— Work task —
Search the data for the word "eqref". Reproduce every line where it is found.

═════ Dataset excerpts

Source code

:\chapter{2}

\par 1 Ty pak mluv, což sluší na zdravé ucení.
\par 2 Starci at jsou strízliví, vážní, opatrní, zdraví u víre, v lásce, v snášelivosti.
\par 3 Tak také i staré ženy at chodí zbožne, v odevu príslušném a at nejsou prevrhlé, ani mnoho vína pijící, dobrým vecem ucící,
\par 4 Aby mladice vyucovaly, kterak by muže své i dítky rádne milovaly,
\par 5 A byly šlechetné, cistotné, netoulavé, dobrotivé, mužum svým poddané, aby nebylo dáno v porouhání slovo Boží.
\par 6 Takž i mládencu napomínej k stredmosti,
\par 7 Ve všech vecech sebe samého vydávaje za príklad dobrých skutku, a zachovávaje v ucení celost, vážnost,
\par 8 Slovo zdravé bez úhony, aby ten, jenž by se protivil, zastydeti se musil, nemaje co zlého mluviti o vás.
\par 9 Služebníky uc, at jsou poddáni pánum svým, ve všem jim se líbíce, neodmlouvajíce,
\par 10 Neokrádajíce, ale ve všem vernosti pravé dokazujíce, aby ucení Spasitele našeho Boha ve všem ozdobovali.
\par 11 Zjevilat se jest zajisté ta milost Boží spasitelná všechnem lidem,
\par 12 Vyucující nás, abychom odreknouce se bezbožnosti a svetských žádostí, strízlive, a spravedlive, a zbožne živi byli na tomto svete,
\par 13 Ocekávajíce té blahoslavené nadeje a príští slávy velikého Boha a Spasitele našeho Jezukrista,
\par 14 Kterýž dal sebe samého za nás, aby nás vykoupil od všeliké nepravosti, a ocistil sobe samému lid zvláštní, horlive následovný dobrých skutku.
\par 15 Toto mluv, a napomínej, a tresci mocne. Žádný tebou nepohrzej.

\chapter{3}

══════════
═════ Dataset excerpts

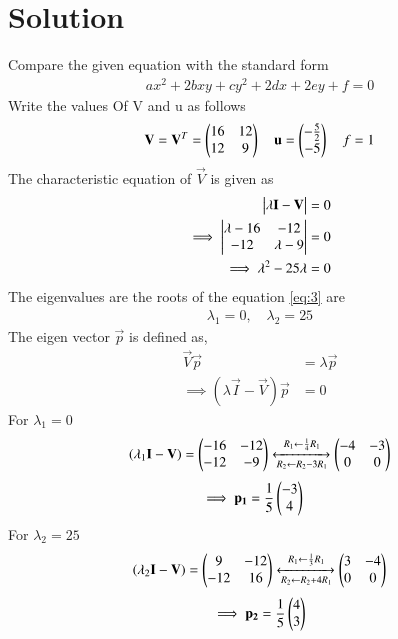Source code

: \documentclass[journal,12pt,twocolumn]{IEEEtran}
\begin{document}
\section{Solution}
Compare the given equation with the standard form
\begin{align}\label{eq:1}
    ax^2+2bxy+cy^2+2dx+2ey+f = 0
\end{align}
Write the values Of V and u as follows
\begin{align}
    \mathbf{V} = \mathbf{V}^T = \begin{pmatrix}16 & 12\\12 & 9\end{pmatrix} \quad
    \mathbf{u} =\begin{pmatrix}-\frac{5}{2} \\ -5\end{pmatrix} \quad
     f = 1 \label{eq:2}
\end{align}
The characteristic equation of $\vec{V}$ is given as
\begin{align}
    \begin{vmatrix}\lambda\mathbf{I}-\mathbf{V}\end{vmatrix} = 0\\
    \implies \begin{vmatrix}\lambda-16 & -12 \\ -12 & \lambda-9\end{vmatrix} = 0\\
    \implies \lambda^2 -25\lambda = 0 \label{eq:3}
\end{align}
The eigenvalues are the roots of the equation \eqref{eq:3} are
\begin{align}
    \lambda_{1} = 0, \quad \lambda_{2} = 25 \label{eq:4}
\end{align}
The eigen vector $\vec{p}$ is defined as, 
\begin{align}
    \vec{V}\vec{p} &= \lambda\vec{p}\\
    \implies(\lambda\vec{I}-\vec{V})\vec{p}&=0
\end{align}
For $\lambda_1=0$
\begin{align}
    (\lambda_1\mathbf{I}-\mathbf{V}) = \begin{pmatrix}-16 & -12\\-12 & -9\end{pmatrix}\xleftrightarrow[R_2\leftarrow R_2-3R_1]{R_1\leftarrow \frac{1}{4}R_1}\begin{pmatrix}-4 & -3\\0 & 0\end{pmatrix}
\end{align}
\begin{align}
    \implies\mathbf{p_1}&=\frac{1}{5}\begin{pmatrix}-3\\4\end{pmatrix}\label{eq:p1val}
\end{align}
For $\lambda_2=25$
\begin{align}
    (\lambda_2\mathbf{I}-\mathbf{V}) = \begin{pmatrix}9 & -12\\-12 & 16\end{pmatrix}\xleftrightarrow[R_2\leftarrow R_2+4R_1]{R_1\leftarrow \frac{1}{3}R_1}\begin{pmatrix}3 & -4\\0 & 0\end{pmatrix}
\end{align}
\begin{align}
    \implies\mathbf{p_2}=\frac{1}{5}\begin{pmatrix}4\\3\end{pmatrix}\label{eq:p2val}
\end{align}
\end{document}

══════════
═════ Dataset excerpts

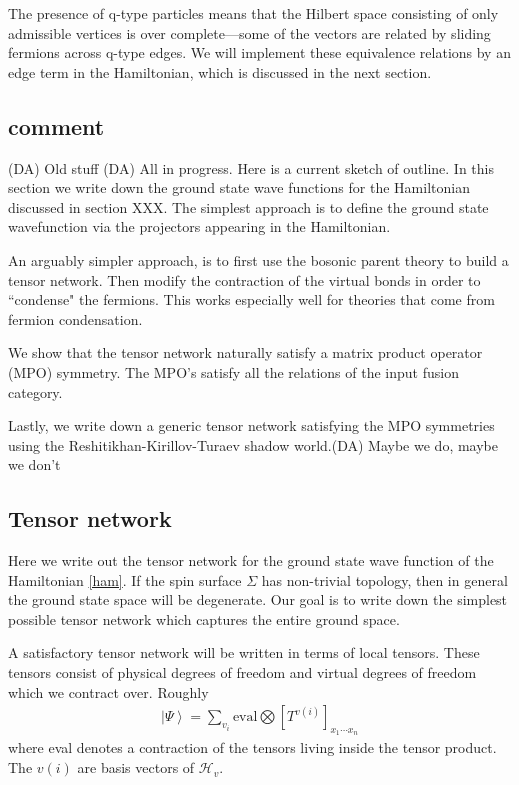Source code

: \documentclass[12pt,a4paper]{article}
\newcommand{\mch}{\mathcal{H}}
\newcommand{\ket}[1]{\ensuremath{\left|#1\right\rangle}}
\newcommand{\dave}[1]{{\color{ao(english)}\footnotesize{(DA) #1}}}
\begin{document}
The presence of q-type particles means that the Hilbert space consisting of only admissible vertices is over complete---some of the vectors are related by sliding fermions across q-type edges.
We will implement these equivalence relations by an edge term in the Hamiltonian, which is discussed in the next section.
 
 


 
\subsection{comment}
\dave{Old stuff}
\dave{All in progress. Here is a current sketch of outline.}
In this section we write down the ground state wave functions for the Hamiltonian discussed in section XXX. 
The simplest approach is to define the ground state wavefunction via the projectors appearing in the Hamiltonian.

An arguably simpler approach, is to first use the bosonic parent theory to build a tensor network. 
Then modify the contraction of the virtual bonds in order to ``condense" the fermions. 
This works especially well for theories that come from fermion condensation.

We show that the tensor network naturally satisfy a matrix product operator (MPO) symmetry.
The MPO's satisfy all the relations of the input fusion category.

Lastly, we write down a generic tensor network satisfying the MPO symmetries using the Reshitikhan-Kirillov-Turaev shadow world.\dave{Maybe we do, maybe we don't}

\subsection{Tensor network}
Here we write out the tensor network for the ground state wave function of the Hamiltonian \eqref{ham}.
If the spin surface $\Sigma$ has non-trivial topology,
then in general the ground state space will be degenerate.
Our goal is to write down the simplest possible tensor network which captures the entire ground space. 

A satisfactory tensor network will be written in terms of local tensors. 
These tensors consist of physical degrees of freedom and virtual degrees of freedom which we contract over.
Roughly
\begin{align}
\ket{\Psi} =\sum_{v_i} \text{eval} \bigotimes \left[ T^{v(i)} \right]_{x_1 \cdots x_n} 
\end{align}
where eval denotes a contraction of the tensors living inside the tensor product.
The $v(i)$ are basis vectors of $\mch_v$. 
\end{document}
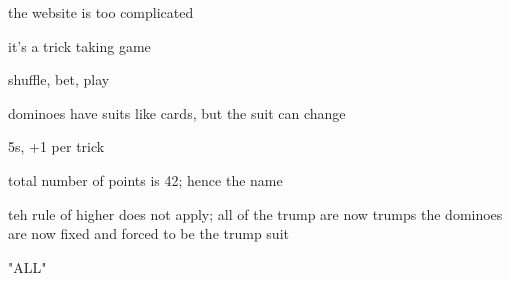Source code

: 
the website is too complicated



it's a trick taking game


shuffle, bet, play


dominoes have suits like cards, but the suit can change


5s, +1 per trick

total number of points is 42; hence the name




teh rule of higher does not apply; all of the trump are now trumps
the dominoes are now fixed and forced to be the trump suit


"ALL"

══════════

— Task response —
The eigenvalues are the roots of the equation \eqref{eq:3} are
Here we write out the tensor network for the ground state wave function of the Hamiltonian \eqref{ham}.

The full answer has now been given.